Originally Posted by sericinda
Bioballs came out immediately...they are nitrite traps. I am using the standard filter, no skimmer. I prefer weekly water changes to skimming on a nano-tank. I personally think skimmers pull out valuable nutrients as well as harmful and that water changes are more than sufficient to control this. I would use a skimmer on a larger tank, but I'm bypassing it on my cube.
Just for clarification, water changes and skimmers do not have the same result.
Water changes in saltwater are for a completely different reasoning than in freshwater tanks. Water changes are not meant as a method of removal, but more as a method of replenishment. I change about 7% of my water every week or so to replace lost trace elements and to stabilize my Alkalinity.
Skimming removes Dissolved Organic Compounds (DOC) from the water column. This is different from water changes as they remove the end result of these DOCs, Nitrate & Phosphate. The problem with that is once they have broken down into Nitrates and Phosphates, they have already had a detrimental effect on the system. Alkalinity is a measure of your water's ability to stabilize pH with the introduction of acids into the system. DOCs are an acidic compound, and we need to remove them before they effect Alkalinity.

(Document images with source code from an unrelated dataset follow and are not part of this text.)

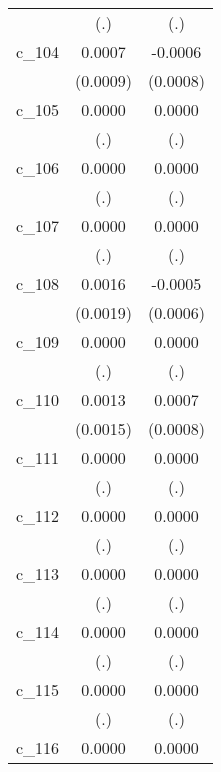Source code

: {\begin{tabular}{l*{2}{c}}
            &         (.)        &         (.)        \\
[1em]
c\_104       &      0.0007        &     -0.0006        \\
            &    (0.0009)        &    (0.0008)        \\
[1em]
c\_105       &      0.0000        &      0.0000        \\
            &         (.)        &         (.)        \\
[1em]
c\_106       &      0.0000        &      0.0000        \\
            &         (.)        &         (.)        \\
[1em]
c\_107       &      0.0000        &      0.0000        \\
            &         (.)        &         (.)        \\
[1em]
c\_108       &      0.0016        &     -0.0005        \\
            &    (0.0019)        &    (0.0006)        \\
[1em]
c\_109       &      0.0000        &      0.0000        \\
            &         (.)        &         (.)        \\
[1em]
c\_110       &      0.0013        &      0.0007        \\
            &    (0.0015)        &    (0.0008)        \\
[1em]
c\_111       &      0.0000        &      0.0000        \\
            &         (.)        &         (.)        \\
[1em]
c\_112       &      0.0000        &      0.0000        \\
            &         (.)        &         (.)        \\
[1em]
c\_113       &      0.0000        &      0.0000        \\
            &         (.)        &         (.)        \\
[1em]
c\_114       &      0.0000        &      0.0000        \\
            &         (.)        &         (.)        \\
[1em]
c\_115       &      0.0000        &      0.0000        \\
            &         (.)        &         (.)        \\
[1em]
c\_116       &      0.0000        &      0.0000        \\

\end{tabular}}
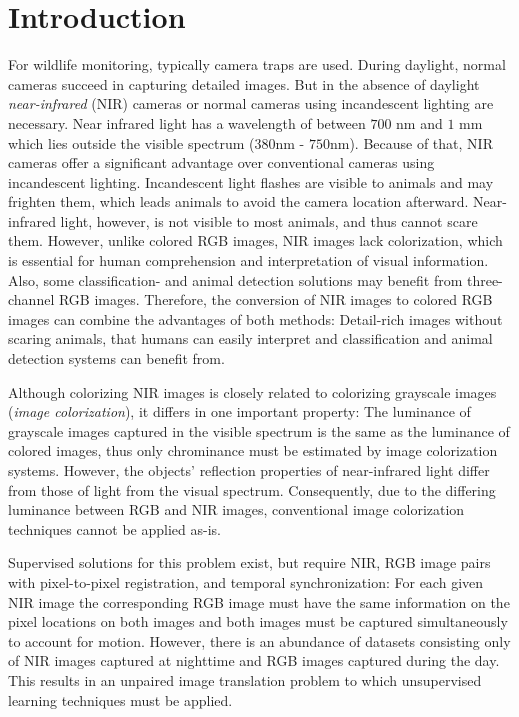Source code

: \chapter{Introduction}
For wildlife monitoring, typically camera traps are used. During daylight, normal cameras succeed in capturing detailed images.
But in the absence of daylight \textit{near-infrared} (NIR) cameras or normal cameras using incandescent lighting are necessary.
Near infrared light has a wavelength of between $700$ nm and $1$ mm which lies outside the visible spectrum ($380$nm - $750$nm).  %
Because of that, NIR cameras offer a significant advantage over conventional cameras using incandescent lighting.
Incandescent light flashes are visible to animals and may frighten them, which leads animals to avoid the camera location afterward.
Near-infrared light, however, is not visible to most animals, and thus cannot scare them.
However, unlike colored RGB images, NIR images lack colorization, which is essential for human comprehension and interpretation of visual information.
Also, some classification- and animal detection solutions may benefit from three-channel RGB images.
Therefore, the conversion of NIR images to colored RGB images can combine the advantages of both methods:
Detail-rich images without scaring animals, that humans can easily interpret and classification and animal detection systems can benefit from.

Although colorizing NIR images is closely related to colorizing grayscale images (\textit{image colorization}), it differs in one important property:
The luminance of grayscale images captured in the visible spectrum is the same as the luminance of colored images, thus only chrominance must be estimated by image colorization systems.
However, the objects' reflection properties of near-infrared light differ from those of light from the visual spectrum.
Consequently, due to the differing luminance between RGB and NIR images, conventional image colorization techniques cannot be applied as-is.

Supervised solutions for this problem exist, but require NIR, RGB image pairs with pixel-to-pixel registration, and temporal synchronization:
For each given NIR image the corresponding RGB image must have the same information on the pixel locations on both images and both images must be captured simultaneously to account for motion.
However, there is an abundance of datasets consisting only of NIR images captured at nighttime and RGB images captured during the day.
This results in an unpaired image translation problem to which unsupervised learning techniques must be applied.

If skimming is not your cup of tea, that is fine. There are ways around skimming. The first is a method that I use in conjuction with skimming, Activated Carbon. Carbon absorbs DOCs in the system naturally. Just place a bag in an area of water flow and it will absorb your DOCs. The other method I have not tried, is an algae scrubber. This idea is to actually grow hair algae in a localized chamber to have it absorb excess nutrients without spreading the algae. This is very similiar to growing macroalgae in a refugium.
Skimmers have their place in this hobby, but they aren't for everyone. I just wanted to differentiate between water changes and nutrient removal, as they are two different animals in this hobby.